=== Section Start ===

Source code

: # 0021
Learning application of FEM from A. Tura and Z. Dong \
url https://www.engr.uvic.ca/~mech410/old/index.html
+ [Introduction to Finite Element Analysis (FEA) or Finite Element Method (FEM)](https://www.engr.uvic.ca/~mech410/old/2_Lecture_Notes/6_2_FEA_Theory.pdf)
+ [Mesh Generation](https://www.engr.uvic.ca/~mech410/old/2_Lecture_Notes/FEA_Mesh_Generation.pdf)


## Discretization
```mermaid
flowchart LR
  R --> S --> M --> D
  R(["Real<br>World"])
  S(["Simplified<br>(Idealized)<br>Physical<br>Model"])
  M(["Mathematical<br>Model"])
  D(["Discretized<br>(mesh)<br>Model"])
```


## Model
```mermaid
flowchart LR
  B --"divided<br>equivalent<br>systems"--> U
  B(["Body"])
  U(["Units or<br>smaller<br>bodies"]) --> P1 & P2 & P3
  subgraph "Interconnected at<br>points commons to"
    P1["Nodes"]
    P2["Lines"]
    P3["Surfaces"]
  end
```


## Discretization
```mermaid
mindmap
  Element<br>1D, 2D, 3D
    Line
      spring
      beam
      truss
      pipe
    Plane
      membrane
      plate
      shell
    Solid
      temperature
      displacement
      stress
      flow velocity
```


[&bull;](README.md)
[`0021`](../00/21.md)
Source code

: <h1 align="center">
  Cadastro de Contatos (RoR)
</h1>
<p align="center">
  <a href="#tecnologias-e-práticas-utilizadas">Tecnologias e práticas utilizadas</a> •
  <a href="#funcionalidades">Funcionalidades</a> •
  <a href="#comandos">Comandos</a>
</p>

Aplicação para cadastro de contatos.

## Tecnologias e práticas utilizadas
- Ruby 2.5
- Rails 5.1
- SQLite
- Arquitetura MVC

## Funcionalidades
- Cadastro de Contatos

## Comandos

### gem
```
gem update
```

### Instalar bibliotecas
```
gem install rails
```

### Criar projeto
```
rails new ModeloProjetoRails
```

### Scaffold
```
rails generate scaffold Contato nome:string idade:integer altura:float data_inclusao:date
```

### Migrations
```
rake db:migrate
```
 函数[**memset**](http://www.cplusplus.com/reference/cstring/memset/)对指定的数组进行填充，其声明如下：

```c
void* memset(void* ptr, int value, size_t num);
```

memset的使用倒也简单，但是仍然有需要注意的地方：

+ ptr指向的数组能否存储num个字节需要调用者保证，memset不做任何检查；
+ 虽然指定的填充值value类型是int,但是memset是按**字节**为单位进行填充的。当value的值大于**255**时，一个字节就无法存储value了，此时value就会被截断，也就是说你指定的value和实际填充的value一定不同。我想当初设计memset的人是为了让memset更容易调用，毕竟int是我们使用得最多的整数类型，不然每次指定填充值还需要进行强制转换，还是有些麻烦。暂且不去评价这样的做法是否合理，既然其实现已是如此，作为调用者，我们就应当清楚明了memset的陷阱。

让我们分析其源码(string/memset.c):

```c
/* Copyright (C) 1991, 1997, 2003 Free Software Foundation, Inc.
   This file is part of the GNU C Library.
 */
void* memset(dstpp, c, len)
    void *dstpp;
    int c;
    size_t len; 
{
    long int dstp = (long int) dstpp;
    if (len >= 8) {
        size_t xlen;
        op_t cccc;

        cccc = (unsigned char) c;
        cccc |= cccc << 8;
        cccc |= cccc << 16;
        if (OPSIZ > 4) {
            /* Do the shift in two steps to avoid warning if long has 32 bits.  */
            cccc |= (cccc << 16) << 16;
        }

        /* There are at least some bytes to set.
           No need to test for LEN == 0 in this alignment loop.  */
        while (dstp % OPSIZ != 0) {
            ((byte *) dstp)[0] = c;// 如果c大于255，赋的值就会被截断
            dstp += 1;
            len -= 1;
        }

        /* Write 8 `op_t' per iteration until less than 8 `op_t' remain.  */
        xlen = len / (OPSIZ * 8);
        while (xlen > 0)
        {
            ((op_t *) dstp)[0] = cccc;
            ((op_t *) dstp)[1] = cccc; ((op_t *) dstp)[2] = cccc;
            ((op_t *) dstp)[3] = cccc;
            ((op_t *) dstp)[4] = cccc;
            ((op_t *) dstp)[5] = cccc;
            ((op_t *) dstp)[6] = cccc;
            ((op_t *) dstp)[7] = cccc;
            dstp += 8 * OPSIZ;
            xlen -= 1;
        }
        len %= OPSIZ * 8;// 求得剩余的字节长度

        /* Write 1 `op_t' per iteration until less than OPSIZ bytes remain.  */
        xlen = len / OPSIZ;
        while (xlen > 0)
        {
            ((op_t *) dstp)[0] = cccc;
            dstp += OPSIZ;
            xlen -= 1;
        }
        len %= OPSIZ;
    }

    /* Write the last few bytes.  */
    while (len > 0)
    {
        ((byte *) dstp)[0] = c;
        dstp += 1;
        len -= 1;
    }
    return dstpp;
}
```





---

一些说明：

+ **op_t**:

=== Section End ===

**Activity:** Select all lines in the listing above where the word "OPSIZ" appears, and show them.

**Task answer:**
        if (OPSIZ > 4) {
        while (dstp % OPSIZ != 0) {
        xlen = len / (OPSIZ * 8);
            dstp += 8 * OPSIZ;
        len %= OPSIZ * 8;// 求得剩余的字节长度
        /* Write 1 `op_t' per iteration until less than OPSIZ bytes remain.  */
        xlen = len / OPSIZ;
            dstp += OPSIZ;
        len %= OPSIZ;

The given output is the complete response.